I can definitely see this causing a Streisand effect if this goes wrong, yeah. Right now we at least do not know where in the blockchain this data is being stored, if at all.
But a counterargument is that I fear that CEXes and large institutional companies might create their own solution involving a whitelist of transactions and blocks, and apply the same KYC scrutiny that we are seeing now with addresses.
To put it simply, they might invent "taint" for raw transactions and blocks, and then make it really hard to use their services unless you have coins from "clean transactions/blocks".
If this happens it will make the whole of Bitcoin even less pseudonymous.
So this work is to hopefully create a blueprint for avoiding that fate.
Personally i don't see the point. Even if you use RPC call such as decoderawtransaction, the arbitrary data isn't human readable/viewable. It still requires additional effort from developer to decode and show it properly.
Which would make the developer liable, but there aren't strong legal protections for node runners yet.
I would say its index/long list to content that deemed illegal.
It's going to be a hash table of SHA256 checksums, exactly which part of the transactions or blocks are going to be hashed I haven't figured it out yet.
I think the main risk here is not just altering data but the precedent it sets. Once you create an API that edits blockchain responses, you’ve basically introduced a middle layer of truth that people have to trust. Bitcoin’s whole foundation is that the data is verifiable and final, no one edits it for you.
If you're creating a service to sanitize for legal reasons, that's fair but it should be clear to the end user that they’re interacting with a filtered view.
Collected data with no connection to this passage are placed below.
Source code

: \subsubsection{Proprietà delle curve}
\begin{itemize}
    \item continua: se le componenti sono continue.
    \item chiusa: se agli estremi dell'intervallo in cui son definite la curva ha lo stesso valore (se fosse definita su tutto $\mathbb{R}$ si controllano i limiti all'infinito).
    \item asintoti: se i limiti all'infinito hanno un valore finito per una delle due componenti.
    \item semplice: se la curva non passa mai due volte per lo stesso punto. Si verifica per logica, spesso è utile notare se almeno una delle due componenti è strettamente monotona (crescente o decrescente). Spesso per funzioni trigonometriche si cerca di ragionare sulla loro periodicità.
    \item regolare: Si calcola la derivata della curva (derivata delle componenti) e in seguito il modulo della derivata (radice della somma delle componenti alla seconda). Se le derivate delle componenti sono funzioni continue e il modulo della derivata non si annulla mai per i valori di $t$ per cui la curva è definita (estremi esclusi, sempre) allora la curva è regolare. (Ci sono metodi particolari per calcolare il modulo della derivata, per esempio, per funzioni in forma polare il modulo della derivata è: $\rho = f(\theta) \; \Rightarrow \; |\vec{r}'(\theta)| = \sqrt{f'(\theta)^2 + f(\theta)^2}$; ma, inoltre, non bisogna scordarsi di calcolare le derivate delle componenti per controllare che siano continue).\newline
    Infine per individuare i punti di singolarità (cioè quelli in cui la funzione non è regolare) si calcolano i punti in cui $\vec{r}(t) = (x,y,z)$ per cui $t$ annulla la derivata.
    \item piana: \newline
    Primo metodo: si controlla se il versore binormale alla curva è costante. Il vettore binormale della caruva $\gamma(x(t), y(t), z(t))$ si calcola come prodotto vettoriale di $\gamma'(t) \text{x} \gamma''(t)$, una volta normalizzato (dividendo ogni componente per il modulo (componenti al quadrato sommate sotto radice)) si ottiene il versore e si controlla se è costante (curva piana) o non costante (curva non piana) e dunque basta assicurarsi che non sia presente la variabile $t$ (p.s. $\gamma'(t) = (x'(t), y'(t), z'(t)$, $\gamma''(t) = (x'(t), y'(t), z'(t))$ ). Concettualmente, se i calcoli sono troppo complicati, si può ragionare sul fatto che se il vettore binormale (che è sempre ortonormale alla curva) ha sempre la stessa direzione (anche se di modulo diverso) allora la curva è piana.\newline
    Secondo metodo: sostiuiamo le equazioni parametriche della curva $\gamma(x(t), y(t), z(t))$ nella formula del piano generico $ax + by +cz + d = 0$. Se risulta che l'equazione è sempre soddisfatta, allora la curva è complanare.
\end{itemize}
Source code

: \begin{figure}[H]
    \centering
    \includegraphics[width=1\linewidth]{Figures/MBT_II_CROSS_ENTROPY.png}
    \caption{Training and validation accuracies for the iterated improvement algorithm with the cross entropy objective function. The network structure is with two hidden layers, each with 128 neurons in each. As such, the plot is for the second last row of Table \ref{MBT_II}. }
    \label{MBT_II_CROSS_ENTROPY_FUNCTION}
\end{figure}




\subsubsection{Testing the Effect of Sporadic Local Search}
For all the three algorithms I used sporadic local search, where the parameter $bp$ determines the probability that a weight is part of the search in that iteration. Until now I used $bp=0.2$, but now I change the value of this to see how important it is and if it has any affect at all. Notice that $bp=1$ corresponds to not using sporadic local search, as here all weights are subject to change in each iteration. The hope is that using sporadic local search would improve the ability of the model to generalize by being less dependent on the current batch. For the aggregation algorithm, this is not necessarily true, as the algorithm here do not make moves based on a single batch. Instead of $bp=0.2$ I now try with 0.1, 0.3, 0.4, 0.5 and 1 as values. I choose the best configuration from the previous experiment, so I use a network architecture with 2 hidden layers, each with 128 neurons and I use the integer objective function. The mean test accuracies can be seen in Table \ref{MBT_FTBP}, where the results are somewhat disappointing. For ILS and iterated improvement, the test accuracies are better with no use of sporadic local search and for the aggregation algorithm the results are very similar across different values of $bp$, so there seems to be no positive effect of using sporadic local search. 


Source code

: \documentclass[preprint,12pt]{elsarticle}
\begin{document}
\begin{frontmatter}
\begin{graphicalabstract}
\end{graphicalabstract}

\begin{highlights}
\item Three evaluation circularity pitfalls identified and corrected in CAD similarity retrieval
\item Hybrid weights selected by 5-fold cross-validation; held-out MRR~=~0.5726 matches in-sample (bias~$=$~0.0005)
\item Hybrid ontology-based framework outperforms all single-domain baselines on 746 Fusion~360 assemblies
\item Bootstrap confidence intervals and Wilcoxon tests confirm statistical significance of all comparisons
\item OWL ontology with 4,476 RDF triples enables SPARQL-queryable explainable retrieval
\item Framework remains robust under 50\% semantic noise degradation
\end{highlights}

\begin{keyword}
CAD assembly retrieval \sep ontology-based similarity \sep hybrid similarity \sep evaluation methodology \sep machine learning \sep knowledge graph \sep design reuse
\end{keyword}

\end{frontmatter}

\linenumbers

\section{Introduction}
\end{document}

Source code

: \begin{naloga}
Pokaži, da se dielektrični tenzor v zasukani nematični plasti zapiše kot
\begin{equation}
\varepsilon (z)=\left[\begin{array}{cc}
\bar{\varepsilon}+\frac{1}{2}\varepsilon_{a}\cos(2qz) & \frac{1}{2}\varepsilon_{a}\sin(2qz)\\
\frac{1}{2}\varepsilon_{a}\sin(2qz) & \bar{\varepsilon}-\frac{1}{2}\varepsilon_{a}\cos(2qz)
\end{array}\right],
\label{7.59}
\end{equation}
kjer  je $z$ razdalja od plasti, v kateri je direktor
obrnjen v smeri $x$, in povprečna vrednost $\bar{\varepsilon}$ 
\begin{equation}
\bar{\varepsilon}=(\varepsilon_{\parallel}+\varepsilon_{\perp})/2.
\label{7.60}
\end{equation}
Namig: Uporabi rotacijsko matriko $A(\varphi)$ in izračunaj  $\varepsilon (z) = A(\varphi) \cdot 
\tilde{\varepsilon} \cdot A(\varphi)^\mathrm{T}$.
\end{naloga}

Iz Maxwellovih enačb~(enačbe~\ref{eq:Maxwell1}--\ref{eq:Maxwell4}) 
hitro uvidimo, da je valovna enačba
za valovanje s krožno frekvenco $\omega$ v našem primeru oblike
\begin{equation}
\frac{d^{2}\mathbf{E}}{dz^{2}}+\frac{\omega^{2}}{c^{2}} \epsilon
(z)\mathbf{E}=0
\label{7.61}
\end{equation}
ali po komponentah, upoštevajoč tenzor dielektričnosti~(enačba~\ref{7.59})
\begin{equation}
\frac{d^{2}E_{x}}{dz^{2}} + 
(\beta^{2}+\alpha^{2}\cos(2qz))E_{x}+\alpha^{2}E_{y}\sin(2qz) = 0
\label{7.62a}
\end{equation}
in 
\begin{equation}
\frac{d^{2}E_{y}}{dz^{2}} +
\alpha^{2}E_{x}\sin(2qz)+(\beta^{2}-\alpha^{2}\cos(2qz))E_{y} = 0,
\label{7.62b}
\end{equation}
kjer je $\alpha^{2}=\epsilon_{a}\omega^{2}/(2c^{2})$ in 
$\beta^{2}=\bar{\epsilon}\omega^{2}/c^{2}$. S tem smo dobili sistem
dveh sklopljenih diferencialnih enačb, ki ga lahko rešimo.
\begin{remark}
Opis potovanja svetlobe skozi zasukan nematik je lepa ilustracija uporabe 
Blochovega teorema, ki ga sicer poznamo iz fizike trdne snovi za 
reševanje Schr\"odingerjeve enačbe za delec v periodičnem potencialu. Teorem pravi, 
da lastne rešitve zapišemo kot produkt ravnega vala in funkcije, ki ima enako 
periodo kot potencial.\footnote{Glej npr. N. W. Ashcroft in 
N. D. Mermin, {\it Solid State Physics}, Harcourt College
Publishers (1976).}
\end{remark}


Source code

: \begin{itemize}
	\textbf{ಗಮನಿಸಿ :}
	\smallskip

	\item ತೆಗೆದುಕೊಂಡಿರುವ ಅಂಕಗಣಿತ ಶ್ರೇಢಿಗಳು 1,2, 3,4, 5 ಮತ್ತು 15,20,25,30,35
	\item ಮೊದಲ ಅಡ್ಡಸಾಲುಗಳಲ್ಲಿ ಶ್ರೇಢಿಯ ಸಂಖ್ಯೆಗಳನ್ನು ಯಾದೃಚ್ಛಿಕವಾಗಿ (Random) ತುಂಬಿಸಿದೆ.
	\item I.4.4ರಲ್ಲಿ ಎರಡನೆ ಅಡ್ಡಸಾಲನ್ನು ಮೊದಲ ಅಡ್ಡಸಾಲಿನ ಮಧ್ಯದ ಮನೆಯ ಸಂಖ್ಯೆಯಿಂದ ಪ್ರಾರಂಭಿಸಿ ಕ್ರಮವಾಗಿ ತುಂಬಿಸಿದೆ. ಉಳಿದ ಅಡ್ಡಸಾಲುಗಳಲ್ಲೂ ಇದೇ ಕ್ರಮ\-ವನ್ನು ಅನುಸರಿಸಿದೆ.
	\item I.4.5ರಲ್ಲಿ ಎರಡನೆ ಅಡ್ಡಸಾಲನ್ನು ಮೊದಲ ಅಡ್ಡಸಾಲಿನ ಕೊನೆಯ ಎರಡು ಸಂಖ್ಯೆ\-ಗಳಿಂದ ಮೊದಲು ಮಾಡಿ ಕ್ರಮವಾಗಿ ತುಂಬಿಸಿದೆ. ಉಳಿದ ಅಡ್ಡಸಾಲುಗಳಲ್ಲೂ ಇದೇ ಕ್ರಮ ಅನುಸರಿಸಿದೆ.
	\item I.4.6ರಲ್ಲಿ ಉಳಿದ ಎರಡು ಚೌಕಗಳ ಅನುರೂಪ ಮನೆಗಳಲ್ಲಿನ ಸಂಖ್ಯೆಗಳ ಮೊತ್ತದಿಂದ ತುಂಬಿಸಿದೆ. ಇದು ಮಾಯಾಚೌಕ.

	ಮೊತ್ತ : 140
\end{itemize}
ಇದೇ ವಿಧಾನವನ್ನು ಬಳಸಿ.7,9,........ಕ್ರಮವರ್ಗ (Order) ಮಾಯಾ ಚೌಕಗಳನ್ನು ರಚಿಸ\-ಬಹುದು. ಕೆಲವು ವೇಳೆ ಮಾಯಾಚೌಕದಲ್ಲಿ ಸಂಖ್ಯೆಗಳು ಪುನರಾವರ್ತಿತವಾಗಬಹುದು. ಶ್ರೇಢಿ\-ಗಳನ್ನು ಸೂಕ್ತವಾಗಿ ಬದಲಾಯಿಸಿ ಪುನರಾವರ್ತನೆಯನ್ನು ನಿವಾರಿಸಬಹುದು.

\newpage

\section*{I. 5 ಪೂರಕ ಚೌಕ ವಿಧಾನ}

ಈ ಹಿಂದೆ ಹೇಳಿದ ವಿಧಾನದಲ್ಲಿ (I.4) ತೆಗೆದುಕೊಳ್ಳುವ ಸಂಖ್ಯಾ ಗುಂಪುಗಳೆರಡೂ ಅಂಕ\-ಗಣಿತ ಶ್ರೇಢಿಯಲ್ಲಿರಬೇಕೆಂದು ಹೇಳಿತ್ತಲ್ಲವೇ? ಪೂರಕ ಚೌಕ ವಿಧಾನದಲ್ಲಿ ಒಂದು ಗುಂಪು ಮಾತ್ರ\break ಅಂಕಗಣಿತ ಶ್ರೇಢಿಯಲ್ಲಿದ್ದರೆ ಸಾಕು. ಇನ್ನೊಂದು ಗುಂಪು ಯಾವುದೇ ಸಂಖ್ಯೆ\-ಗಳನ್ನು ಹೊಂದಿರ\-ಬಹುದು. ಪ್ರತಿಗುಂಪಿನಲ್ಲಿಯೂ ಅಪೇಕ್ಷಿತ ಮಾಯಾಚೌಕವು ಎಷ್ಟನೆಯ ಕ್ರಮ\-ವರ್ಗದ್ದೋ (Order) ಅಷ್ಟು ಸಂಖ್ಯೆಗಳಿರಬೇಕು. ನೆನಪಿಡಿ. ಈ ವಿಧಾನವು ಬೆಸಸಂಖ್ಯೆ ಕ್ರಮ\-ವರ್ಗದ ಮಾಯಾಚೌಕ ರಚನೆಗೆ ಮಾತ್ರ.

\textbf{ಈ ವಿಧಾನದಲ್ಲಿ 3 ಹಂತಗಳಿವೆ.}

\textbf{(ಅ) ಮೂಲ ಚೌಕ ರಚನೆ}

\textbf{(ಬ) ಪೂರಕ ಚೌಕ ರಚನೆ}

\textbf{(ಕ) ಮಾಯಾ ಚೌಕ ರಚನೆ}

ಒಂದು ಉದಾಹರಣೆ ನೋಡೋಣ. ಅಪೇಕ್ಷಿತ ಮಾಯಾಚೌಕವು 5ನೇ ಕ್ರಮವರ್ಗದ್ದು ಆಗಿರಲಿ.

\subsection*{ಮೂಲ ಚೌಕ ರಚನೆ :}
That way, you keep the trust model intact without creating confusion or accidental reliance on a modified dataset.
I specifically said that it's not suitable for use for verifying blockchain data i.e. nodes.
The API specifications will be exactly the same as Bitcoin Core JSON-RPC.
I don't think there is a global consensus on what data is right or wrong, and I think Bitcoin's database should NOT be censored.
I am not censoring blockchain data, I am merely filtering it. This project depends on unfiltered nodes so there will always be many of these kinds of regular nodes running.